EDITOR’S OUTLOOK.
DRESS AND INCOME
Dress is fast becoming a science. Particularly is this true of the dress of women. The modern fashion magazine with its suggestions and plans, shows how nearly dress is a formulated science. All this is right and necessary. When used rightly there is no weapon in a woman’s hands more powerful than effective dressing. It makes even a plain woman attractive, and a fair one doubly so. It gives her a peculiar influence which every earnest, true-hearted woman should seek rather than avoid. To be effective, dress must be studied. But the thought which women give to dress leads them often to give it undue importance, to make it a paramount object rather than a means to influence. Most especially is this true among a large class of self-supporting women and wives of salaried men. The old charge of Polonius:
“Costly thy habit as thy purse can buy,
But not express’d in fancy; rich, not gaudy”

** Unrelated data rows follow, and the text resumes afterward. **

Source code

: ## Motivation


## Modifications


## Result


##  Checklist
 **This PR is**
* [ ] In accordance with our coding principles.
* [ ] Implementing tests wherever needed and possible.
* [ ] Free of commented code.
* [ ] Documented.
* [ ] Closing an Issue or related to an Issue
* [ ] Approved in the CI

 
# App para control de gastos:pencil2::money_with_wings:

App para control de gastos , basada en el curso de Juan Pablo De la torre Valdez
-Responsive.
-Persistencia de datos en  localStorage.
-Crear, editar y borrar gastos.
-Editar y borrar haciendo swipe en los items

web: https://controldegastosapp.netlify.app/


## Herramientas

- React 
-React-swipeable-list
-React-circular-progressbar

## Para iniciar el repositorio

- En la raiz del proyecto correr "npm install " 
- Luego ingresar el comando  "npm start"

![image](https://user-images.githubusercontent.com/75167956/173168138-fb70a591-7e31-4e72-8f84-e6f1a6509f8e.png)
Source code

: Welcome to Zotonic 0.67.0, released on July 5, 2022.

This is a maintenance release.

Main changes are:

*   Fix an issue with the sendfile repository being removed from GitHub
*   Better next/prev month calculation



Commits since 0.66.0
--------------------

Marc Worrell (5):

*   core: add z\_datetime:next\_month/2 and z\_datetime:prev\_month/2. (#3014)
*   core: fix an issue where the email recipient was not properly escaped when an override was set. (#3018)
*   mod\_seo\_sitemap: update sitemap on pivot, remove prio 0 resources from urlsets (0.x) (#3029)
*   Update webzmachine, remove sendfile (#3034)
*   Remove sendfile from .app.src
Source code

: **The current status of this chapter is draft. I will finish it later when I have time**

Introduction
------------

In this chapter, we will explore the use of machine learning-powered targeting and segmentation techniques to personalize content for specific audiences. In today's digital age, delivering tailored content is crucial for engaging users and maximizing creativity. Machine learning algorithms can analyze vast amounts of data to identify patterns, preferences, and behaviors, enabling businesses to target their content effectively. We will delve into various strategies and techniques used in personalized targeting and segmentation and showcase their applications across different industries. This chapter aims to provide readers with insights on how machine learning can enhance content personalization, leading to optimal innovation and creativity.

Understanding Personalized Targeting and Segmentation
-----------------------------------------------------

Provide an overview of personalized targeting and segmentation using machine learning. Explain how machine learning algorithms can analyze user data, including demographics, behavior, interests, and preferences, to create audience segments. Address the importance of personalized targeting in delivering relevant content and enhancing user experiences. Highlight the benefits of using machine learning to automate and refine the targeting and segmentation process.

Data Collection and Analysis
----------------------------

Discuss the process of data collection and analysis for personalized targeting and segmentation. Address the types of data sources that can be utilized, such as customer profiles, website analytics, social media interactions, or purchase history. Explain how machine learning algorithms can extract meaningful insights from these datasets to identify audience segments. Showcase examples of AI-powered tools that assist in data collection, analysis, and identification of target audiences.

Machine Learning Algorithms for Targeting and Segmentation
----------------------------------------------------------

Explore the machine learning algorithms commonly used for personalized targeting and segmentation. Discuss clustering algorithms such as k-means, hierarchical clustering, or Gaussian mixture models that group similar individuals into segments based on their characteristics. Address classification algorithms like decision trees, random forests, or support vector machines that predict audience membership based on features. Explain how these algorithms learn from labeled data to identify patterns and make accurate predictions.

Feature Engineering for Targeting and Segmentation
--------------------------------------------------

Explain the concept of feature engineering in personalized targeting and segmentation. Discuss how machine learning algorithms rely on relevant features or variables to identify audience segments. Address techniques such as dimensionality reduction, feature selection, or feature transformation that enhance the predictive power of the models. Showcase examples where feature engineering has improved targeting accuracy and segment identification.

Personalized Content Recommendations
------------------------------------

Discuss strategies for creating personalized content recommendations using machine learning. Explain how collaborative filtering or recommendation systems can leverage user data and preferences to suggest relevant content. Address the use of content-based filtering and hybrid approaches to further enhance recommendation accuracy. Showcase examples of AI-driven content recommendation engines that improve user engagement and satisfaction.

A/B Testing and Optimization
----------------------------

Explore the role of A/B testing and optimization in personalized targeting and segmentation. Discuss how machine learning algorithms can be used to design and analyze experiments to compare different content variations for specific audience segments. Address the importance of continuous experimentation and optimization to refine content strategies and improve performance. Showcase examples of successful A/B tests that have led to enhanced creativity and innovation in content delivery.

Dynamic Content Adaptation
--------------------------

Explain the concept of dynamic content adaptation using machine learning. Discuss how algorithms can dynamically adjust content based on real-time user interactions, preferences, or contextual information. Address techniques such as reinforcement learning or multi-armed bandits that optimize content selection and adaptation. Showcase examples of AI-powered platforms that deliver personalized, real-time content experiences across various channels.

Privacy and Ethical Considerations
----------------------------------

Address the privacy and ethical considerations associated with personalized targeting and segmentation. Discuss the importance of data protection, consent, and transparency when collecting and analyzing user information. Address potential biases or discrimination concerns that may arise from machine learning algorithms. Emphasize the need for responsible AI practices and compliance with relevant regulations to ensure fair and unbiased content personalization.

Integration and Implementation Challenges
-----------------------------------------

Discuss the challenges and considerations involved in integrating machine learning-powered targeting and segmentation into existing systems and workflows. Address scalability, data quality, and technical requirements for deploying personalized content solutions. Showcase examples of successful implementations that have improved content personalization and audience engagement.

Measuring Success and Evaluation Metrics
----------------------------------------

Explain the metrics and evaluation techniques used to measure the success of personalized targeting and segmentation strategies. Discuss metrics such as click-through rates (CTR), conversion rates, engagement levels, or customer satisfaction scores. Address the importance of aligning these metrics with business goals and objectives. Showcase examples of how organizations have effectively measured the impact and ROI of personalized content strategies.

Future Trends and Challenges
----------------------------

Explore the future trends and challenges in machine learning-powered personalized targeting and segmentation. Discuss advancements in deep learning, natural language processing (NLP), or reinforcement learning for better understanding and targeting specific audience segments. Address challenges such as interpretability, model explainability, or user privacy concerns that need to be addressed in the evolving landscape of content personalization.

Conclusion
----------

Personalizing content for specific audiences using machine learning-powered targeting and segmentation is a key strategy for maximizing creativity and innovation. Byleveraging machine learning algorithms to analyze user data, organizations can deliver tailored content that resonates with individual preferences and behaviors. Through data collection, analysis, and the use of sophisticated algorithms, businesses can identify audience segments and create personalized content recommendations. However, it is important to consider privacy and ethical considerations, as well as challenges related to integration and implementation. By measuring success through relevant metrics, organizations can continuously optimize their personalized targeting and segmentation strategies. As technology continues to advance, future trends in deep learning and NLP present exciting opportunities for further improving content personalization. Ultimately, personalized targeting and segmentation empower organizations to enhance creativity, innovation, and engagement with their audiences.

is often literally carried out by them, and in many cases this class dresses in a more costly style and with more taste than any other in the community. Nor is it mere outside show. They do not wear silk dresses and coarse boots, nor velvet mantles and no gloves. Their wardrobe is almost invariably complete and in taste. They are sensibly, neatly and richly dressed women. They have studied and mastered the science of dressing well. They live within their incomes, too; but in almost every case their salaries give them nothing but food and raiment. At the end of a year, beyond their wardrobes and the amount of rather questionable prestige which their good clothes have given them in a certain circle—rarely a circle which is superior to their own—they have nothing, and here lies the wrong. No matter how small an income may be it ought to be so used that it will do more. If for a year’s work we have simply the necessaries of life, we have achieved small success. But few people put their money where it yields substantial return; few devote a fair portion of their earnings to increase the value of their work or to multiply implements of work. We rarely find persons who devote a fair amount of their salaries to charities, but we do often find salaries of from six hundred to one thousand dollars yielding seal-skin sacks and velvet gowns. Are such garments consistent with the steady course of self-culture which every person should pursue, or with the tithe which every moralist, not to say Christian, should devote to the world of woe about us? Common sense tells us that we can not live like the wealthy unless we are wealthy.
It is among the salaried class particularly that this evil exists. Perhaps the cause springs from the way in which they earn their livelihood. Money comes to them regularly and surely; they see no reason why it should cease, and so give less attention to strict economy than the man whose success depends upon the care and thrift with which he lives. Their future promotion depends upon their faithfulness, not upon their economy, so that often a man of moderate salary keeps a more expensive establishment than a man of moderate wealth. In the latter case future business advancement depends upon the amount he can save to invest, in the former simply upon his sticking to his work. Salaried people too often live like school boys upon their annual allowance. Whatever the cause, there is a large class of people among us much inferior to what they might be, both in usefulness and ability, simply from the wholly selfish expenditures of their incomes.